Altrettanto deludente, anche se di fattura migliore, A bigger splash di Luca Guadagnino srotola un cast d’eccezione, a partire dalla musa del regista, Tilda Swinton, qui affiancata da Ralph Fiennes, Dakota Johnson (quella di 50 sfumature di grigio) e Matthias Schoenaerts. Ambientata sull’isola di Pantelleria (“Non abbiamo mangiato i capperi neanche una volta”, si lamenta il personaggio di Fiennes a un certo punto), è il remake del film francese La piscine del 1969, con Alain Delon e Romy Schneider.

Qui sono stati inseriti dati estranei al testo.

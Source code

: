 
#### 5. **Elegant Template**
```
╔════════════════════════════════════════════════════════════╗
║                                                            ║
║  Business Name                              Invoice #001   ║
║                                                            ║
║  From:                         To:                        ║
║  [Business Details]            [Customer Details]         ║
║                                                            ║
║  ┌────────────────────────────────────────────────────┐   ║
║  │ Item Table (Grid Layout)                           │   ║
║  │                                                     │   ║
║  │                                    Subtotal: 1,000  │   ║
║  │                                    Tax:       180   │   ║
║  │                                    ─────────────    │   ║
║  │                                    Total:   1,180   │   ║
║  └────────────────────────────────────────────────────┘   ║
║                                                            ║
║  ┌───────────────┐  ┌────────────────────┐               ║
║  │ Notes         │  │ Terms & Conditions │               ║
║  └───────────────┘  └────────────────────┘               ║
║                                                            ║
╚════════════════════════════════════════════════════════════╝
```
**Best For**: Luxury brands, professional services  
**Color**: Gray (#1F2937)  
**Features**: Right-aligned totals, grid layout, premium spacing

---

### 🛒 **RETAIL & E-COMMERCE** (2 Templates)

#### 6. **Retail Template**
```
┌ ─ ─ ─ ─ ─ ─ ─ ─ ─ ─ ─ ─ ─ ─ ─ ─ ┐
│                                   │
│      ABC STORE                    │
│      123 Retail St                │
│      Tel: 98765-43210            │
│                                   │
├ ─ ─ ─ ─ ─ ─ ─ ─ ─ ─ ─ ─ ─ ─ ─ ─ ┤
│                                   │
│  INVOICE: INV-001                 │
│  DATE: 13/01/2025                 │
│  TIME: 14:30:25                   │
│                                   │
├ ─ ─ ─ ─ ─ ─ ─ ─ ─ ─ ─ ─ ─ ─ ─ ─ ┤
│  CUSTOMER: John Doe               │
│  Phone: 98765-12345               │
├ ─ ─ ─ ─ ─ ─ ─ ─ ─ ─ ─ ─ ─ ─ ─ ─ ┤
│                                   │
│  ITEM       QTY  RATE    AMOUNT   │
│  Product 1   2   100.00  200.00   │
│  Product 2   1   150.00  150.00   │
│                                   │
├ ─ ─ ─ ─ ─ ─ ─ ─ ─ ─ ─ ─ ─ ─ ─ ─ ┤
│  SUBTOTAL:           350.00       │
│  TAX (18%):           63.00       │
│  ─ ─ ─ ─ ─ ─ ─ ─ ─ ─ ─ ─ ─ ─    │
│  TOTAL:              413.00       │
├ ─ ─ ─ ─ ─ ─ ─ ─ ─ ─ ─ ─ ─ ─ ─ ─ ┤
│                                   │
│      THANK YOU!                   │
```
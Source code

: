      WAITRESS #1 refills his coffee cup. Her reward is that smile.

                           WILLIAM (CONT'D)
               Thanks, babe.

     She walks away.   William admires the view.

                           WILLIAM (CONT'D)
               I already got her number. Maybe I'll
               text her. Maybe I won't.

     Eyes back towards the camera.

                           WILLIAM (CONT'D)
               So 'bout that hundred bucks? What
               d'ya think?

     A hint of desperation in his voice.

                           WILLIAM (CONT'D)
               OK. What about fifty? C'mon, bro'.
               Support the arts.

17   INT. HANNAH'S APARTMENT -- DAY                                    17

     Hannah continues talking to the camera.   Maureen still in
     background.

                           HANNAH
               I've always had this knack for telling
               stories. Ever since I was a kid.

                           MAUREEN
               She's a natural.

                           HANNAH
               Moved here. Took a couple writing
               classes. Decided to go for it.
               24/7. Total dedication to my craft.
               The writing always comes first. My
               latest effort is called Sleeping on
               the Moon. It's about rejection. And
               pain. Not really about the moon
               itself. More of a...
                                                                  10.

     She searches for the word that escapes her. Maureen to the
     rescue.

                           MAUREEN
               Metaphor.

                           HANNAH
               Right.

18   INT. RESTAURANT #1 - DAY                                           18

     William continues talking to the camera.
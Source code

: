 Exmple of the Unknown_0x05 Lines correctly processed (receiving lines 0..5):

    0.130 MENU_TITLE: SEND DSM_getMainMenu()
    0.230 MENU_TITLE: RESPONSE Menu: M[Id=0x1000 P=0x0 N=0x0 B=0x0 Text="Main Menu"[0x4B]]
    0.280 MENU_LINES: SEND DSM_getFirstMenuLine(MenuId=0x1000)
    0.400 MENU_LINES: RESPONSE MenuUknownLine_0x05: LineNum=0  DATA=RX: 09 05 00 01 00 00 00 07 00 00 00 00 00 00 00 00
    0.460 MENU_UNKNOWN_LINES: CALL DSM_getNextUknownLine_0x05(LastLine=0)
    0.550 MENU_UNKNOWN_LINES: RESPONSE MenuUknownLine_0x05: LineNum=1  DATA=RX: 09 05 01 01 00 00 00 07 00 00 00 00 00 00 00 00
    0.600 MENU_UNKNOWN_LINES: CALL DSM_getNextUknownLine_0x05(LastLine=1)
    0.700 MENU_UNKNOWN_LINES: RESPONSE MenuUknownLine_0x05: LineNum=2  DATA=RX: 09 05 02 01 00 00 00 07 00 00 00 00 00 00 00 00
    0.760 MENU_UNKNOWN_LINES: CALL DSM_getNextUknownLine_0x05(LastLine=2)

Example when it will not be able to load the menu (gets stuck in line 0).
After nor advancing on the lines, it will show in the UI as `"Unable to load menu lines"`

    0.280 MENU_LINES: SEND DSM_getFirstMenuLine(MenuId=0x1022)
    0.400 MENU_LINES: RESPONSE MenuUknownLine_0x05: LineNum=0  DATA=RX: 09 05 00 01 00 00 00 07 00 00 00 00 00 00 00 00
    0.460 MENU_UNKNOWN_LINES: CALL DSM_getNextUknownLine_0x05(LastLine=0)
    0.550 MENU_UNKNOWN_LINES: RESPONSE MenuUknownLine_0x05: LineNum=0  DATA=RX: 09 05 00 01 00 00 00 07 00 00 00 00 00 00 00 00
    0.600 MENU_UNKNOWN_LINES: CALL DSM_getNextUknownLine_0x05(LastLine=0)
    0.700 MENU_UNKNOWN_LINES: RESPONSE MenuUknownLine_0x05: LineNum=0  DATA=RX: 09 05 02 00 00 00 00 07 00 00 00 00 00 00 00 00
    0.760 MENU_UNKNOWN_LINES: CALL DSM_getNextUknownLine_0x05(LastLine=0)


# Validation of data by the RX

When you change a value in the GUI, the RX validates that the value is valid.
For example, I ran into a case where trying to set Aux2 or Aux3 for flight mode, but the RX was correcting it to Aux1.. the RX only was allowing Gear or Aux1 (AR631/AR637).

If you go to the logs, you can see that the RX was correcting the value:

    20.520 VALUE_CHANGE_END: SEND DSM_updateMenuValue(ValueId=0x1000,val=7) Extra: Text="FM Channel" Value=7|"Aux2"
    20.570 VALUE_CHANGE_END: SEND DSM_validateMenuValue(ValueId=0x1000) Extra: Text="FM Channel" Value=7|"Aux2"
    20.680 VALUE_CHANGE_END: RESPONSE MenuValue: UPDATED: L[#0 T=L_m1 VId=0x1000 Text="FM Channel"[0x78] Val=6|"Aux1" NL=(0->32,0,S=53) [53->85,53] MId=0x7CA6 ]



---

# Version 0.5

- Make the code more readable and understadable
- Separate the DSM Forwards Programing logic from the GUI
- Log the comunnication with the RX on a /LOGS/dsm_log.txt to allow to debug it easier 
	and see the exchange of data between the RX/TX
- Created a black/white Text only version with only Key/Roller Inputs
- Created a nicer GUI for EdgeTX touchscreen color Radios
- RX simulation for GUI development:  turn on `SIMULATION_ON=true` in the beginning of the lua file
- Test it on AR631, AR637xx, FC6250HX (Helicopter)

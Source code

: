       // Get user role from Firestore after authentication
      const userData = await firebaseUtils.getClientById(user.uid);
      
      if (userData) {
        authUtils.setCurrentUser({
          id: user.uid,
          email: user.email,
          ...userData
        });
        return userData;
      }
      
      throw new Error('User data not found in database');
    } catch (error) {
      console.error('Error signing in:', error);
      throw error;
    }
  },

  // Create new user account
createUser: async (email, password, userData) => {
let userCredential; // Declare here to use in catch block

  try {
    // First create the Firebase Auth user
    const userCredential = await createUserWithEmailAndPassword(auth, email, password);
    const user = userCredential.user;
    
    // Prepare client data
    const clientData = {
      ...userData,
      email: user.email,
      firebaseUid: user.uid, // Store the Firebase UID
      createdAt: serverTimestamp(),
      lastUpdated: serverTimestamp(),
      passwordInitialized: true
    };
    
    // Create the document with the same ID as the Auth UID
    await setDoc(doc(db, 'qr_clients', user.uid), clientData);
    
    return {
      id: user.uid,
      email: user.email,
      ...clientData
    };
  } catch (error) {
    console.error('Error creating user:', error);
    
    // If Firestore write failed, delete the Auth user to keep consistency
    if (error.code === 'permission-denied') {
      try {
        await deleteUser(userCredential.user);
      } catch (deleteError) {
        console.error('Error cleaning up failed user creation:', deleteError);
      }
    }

Gelosia e tensione tra quattro persone in un dammuso radical-chic: una rock star non più giovane (Swinton), il suo amante muscoloso (Schoenaerts), il suo ex amante, un produttore discografico cocainomane (Fiennes) che ha spinto lui (un amico) nelle braccia di lei ma adesso la vuole riprendere, e la figlia del produttore, una ragazzina sexy pronta a gettare benzina sul fuoco. Solo che di fuoco c’è ben poco, a parte la recita esaltante di Fiennes. A bigger splash non sa se vuole essere melodramma o thriller, commedia amara o dramma generazionale. Il risultato è un susseguirsi di idee interessanti e tic autoriali che non si legano insieme.